How non-qualified lending lives up to its 400% growth expectation

The market for non-qualified mortgages has been robust thus far in 2019, offering a pragmatic option for otherwise viable borrowers, as long as lenders stay vigilant about pushing the envelope too far.

Difficult market conditions in the early part of 2019 caused credit standards to loosen and lenders' appetites for non-QM to grow. Industry projections showed a probable 400% increase in volume for 2019 and it's on pace to do just that. Non-QM securitizations totaled $5.7 billion for the first quarter, about half of 2018's total volume.

"The upside is a lot of people who can't qualify traditionally — especially in the economy today where we have a lot more self-employed — that just can't show the type of income they need to show on traditional tax returns and they don't need the ability to repay with the two years," Kevin Parra, CEO of Plaza Home Mortgage, said in an interview. In the beginning of April, Plaza expanded its non-QM program to better serve more nontraditional borrowers.

Non-QM

A quarter of originators view non-QM as an opportunity for growth through 2020, according to a survey by Altisource.

While the 400% figure is slightly misleading since it represents a small piece of the overall market, anything with exponential growth will attract investors. Non-QM lending today is safer and more viable than it was during the prehousing bubble of yesteryear and shouldn't be looked at like subprime 2.0.

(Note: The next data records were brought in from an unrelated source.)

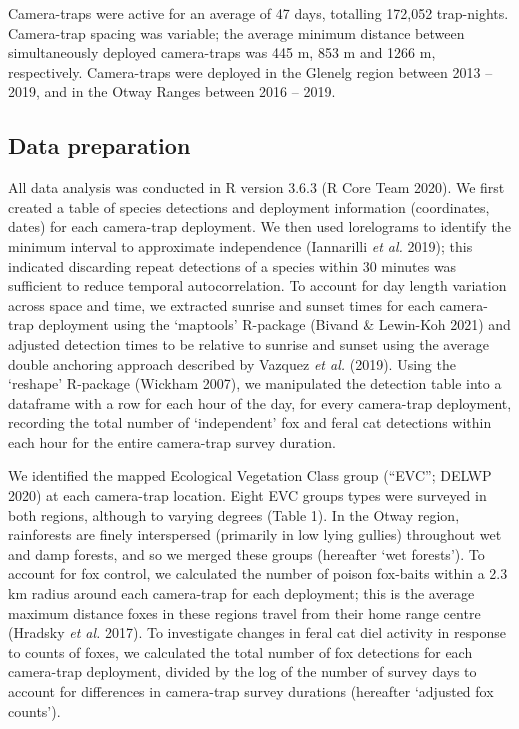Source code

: \documentclass[11pt,a4paper,titlepage,twoside,openright]{style/unimelbthesis}
\begin{document}
\begin{mainmatter}
Camera-traps were active for an average of 47 days, totalling 172,052 trap-nights. Camera-trap spacing was variable; the average minimum distance between simultaneously deployed camera-traps was 445 m, 853 m and 1266 m, respectively. Camera-traps were deployed in the Glenelg region between 2013 -- 2019, and in the Otway Ranges between 2016 -- 2019.

\hypertarget{data-preparation}{%
\subsection{Data preparation}\label{data-preparation}}

All data analysis was conducted in R version 3.6.3 (R Core Team 2020). We first created a table of species detections and deployment information (coordinates, dates) for each camera-trap deployment. We then used lorelograms to identify the minimum interval to approximate independence (Iannarilli \emph{et al.} 2019); this indicated discarding repeat detections of a species within 30 minutes was sufficient to reduce temporal autocorrelation. To account for day length variation across space and time, we extracted sunrise and sunset times for each camera-trap deployment using the `maptools' R-package (Bivand \& Lewin-Koh 2021) and adjusted detection times to be relative to sunrise and sunset using the average double anchoring approach described by Vazquez \emph{et al.} (2019). Using the `reshape' R-package (Wickham 2007), we manipulated the detection table into a dataframe with a row for each hour of the day, for every camera-trap deployment, recording the total number of `independent' fox and feral cat detections within each hour for the entire camera-trap survey duration.

We identified the mapped Ecological Vegetation Class group (``EVC''; DELWP 2020) at each camera-trap location. Eight EVC groups types were surveyed in both regions, although to varying degrees (Table 1). In the Otway region, rainforests are finely interspersed (primarily in low lying gullies) throughout wet and damp forests, and so we merged these groups (hereafter `wet forests'). To account for fox control, we calculated the number of poison fox-baits within a 2.3 km radius around each camera-trap for each deployment; this is the average maximum distance foxes in these regions travel from their home range centre (Hradsky \emph{et al.} 2017). To investigate changes in feral cat diel activity in response to counts of foxes, we calculated the total number of fox detections for each camera-trap deployment, divided by the log of the number of survey days to account for differences in camera-trap survey durations (hereafter `adjusted fox counts').


\end{mainmatter}
\end{document}
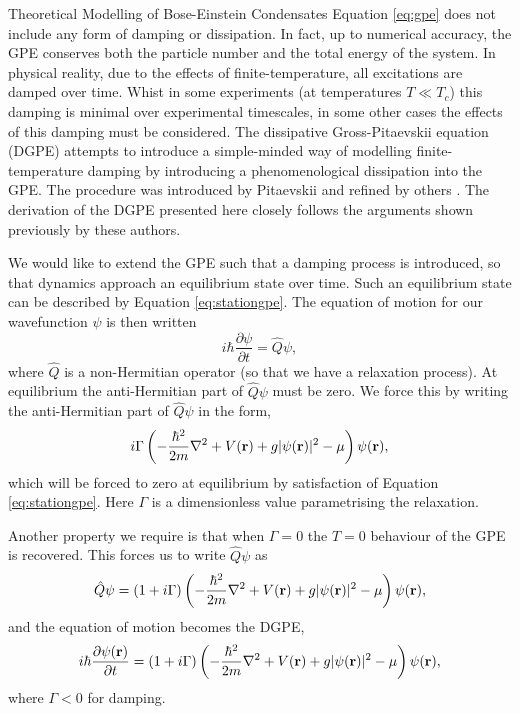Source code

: \begin{chapter}{\label{cha:theoretical_model}Theoretical Modelling of Bose-Einstein Condensates}
	Equation \ref{eq:gpe} does not include any form of damping or dissipation. In fact, up to numerical accuracy, the GPE conserves both the particle number and the total energy of the system. In physical reality, due to the effects of finite-temperature, all excitations are damped over time. Whist in some experiments (at temperatures $T\ll T_c$) this damping is minimal over experimental timescales, in some other cases the effects of this damping must be considered. The dissipative Gross-Pitaevskii equation (DGPE) attempts to introduce a simple-minded way of modelling finite-temperature damping by introducing a phenomenological dissipation into the GPE. The procedure was introduced by Pitaevskii \cite{lifshitzpitaevskii81} and refined by others \cite{choi_morgan_98,tsubota_kasamatsu_02,madarassy_barenghi_08}. The derivation of the DGPE presented here closely follows the arguments shown previously by these authors.

	We would like to extend the GPE such that a damping process is introduced, so that dynamics approach an equilibrium state over time. Such an equilibrium state can be described by Equation \ref{eq:stationgpe}. The equation of motion for our wavefunction $\psi$ is then written 
		\begin{equation}\label{eq:disseqmotion}
		i\hbar \frac{\partial \psi}{\partial t} = \hat{Q}\psi,
		\end{equation}
	where $\hat{Q}$ is a non-Hermitian operator (so that we have a relaxation process). At equilibrium the anti-Hermitian part of $\hat{Q}\psi$ must be zero. We force this by writing the anti-Hermitian part of $\hat{Q}\psi$ in the form,
	\begin{equation*}\label{eq:dissantiherm}
		i\Gamma\left( -\frac{\hbar^2}{2m}\nabla^2 + V({\bf r}) + g|\psi({\bf r})|^2 - \mu \right) \psi({\bf r}),
	\end{equation*}
	which will be forced to zero at equilibrium by satisfaction of Equation \ref{eq:stationgpe}. Here $\Gamma$ is a dimensionless value parametrising the relaxation.

	Another property we require is that when $\Gamma=0$ the $T=0$ behaviour of the GPE is recovered. This forces us to write $\hat{Q}\psi$ as
	\begin{equation*}\label{eq:dissantiherm2}
		\hat{Q}\psi = (1+i\Gamma)\left( -\frac{\hbar^2}{2m}\nabla^2 + V({\bf r}) + g|\psi({\bf r})|^2 - \mu \right) \psi({\bf r}),
	\end{equation*}
	and the equation of motion becomes the DGPE,
	\begin{equation}\label{eq:dissgpeA}
		i\hbar \frac{\partial \psi({\bf r})}{\partial t} = (1+i\Gamma)\left( -\frac{\hbar^2 }{2m}\nabla^2 + V({\bf r}) + g|\psi({\bf r})|^2- \mu \right) \psi({\bf r}),
	\end{equation}
	where $\Gamma<0$ for damping.


\end{chapter}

"We're not doing riskier loans every six months to fuel growth," Tom Hutchens, senior vice president of sales and marketing at Angel Oak Mortgage Solutions, said in an interview. "It's not a guideline expansion or a matter of lowering standards. We make tweaks to our guidelines occasionally, just because we see certain credit profiles we like and we're OK with doing them. But we're not chasing the fringes to grow the business."

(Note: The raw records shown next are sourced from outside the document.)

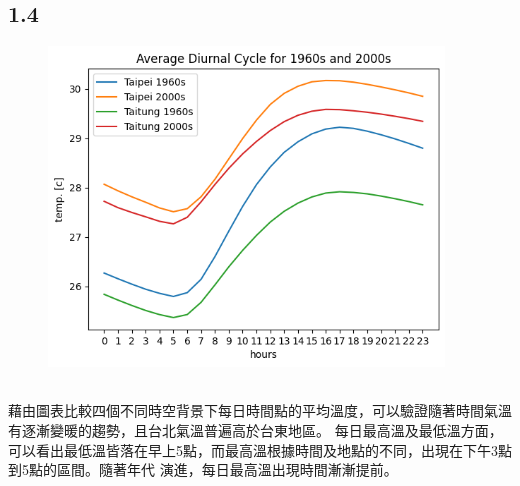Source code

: \documentclass{article}
\begin{document}
\begin{CJK*}{UTF8}{bsmi}
\section*{1.4}
\begin{figure}[htbp]
    \centering
    \begin{minipage}[t]{0.7\textwidth}
        \centering
        \includegraphics[width=10.5cm]{output.png}
        \caption{}
        \end{minipage}
\end{figure}

\subsection*{}
\begin{spacing}{2}
    \begin{large}
        藉由圖表比較四個不同時空背景下每日時間點的平均溫度，可以驗證隨著時間氣溫有逐漸變暖的趨勢，且台北氣溫普遍高於台東地區。
        每日最高溫及最低溫方面，可以看出最低溫皆落在早上5點，而最高溫根據時間及地點的不同，出現在下午3點到5點的區間。隨著年代
        演進，每日最高溫出現時間漸漸提前。
    \end{large}
\end{spacing}

\end{CJK*}
\end{document}
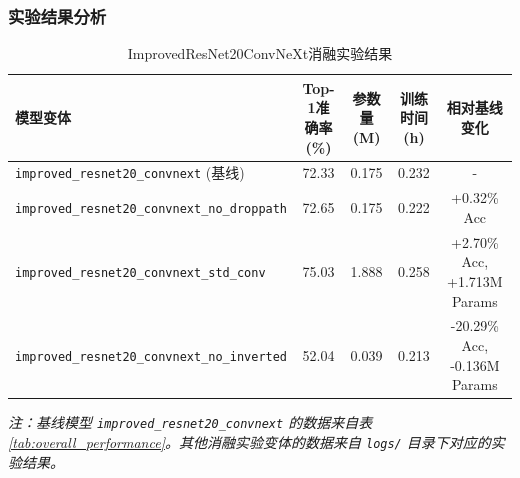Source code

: \documentclass[a4paper]{article}
\begin{document}
\subsubsection{实验结果分析}
\begin{table}[H]
\centering
\caption{ImprovedResNet20ConvNeXt消融实验结果}
\label{tab:improved_ablation_results}
\begin{tabular}{lcccc}
\toprule
\textbf{模型变体} & \textbf{Top-1准确率(\%)} & \textbf{参数量(M)} & \textbf{训练时间(h)} & \textbf{相对基线变化} \\
\midrule
\texttt{improved\_resnet20\_convnext} (基线) & 72.33 & 0.175 & 0.232 & - \\
\texttt{improved\_resnet20\_convnext\_no\_droppath} & 72.65 & 0.175 & 0.222 & +0.32\% Acc \\
\texttt{improved\_resnet20\_convnext\_std\_conv} & 75.03 & 1.888 & 0.258 & +2.70\% Acc, +1.713M Params \\
\texttt{improved\_resnet20\_convnext\_no\_inverted} & 52.04 & 0.039 & 0.213 & -20.29\% Acc, -0.136M Params \\
\bottomrule
\end{tabular}
\end{table}
\textit{注：基线模型 \texttt{improved\_resnet20\_convnext} 的数据来自表\ref{tab:overall_performance}。其他消融实验变体的数据来自 \texttt{logs/} 目录下对应的实验结果。}
\end{document}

All of Angel Oak's mortgage volume falls under non-QM and is responsible for a quarter of 2019's total issuance. At the end of January, the lender completed the largest non-QM securitization of affiliated originator loans since 2008 at $609 million then made a larger one in March at $621 million.

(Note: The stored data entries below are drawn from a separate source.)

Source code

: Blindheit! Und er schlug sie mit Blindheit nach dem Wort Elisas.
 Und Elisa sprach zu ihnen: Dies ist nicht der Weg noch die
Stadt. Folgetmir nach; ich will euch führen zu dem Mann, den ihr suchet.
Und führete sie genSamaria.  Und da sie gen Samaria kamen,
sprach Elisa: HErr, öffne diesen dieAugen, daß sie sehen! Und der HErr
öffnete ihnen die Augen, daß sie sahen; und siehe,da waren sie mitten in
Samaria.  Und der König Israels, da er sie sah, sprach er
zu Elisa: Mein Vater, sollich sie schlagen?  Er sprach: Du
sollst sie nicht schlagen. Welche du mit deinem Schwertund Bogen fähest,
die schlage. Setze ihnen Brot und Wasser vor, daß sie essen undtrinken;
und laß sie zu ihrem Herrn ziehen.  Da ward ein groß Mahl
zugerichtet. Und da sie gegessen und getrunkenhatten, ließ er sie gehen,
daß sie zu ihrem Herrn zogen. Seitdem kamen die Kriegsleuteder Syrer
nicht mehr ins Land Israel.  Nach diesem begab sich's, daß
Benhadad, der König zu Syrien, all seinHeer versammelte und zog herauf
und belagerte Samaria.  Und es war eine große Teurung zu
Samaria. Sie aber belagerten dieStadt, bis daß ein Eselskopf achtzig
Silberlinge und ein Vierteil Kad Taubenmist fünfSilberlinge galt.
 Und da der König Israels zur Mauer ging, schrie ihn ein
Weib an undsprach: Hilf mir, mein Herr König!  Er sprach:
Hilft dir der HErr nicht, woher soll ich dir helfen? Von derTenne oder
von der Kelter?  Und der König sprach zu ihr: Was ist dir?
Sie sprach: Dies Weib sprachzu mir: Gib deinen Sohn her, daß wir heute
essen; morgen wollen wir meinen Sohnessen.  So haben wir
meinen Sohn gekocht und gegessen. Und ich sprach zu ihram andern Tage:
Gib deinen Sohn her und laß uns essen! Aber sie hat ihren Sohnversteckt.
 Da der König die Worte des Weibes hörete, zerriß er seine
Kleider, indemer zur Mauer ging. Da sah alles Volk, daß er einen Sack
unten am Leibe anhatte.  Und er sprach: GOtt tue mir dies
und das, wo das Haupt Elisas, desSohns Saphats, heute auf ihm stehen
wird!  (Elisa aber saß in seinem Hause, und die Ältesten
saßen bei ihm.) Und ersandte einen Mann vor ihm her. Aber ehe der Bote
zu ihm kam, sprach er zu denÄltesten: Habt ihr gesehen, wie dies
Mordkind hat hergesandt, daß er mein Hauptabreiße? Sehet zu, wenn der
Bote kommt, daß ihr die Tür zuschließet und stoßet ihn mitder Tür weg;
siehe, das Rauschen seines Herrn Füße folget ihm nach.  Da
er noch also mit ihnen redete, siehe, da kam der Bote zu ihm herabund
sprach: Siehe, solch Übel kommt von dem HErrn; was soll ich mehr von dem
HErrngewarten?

Borrowers still need documented ability to repay in order to be eligible. Non-QM products provide options for those who fall outside the cookie-cutter agency and government guidelines in one area, but are otherwise strong candidates.

"Fannie Mae has a very tight, narrow box and there's no wavering. All credit decisions are made by a computer, you either fit it or you don't, there's no in between. With non-QM, we manually underwrite every loan," Hutchens said.

However, that doesn't mean it comes without caution or obstacles.

Manual underwriting allows pliability opposed to the rigidity of the qualified mortgage rules put in place after the housing crisis. It also creates a potential stumbling block for non-QM loans to really take off in the digital lending world.

"There's an underwriter running through the files and actually putting together all the pieces rather than the no-income or the stated-income were mostly automated," Jon Gerretsen, president of Trelix, said in an interview. "Manual underwriting is also another barrier to acceptance because a lot of the lenders now don't have that in-house because the industry moved to an automated underwriting environment."

The human touch through manual underwriting also opens mortgage decisions to judgment. Lenders should still heed restraint when making a decision.

"A downside potentially could be in the subprime area of non-QM. The fear is not proving ability to repay. You're really opening yourself up for potential litigation," said Parra. "It's funny when there's profitability and people start forgetting stuff like that. That's the downside, it gets carried away in the race to the bottom as far as what they're willing to take because of the money."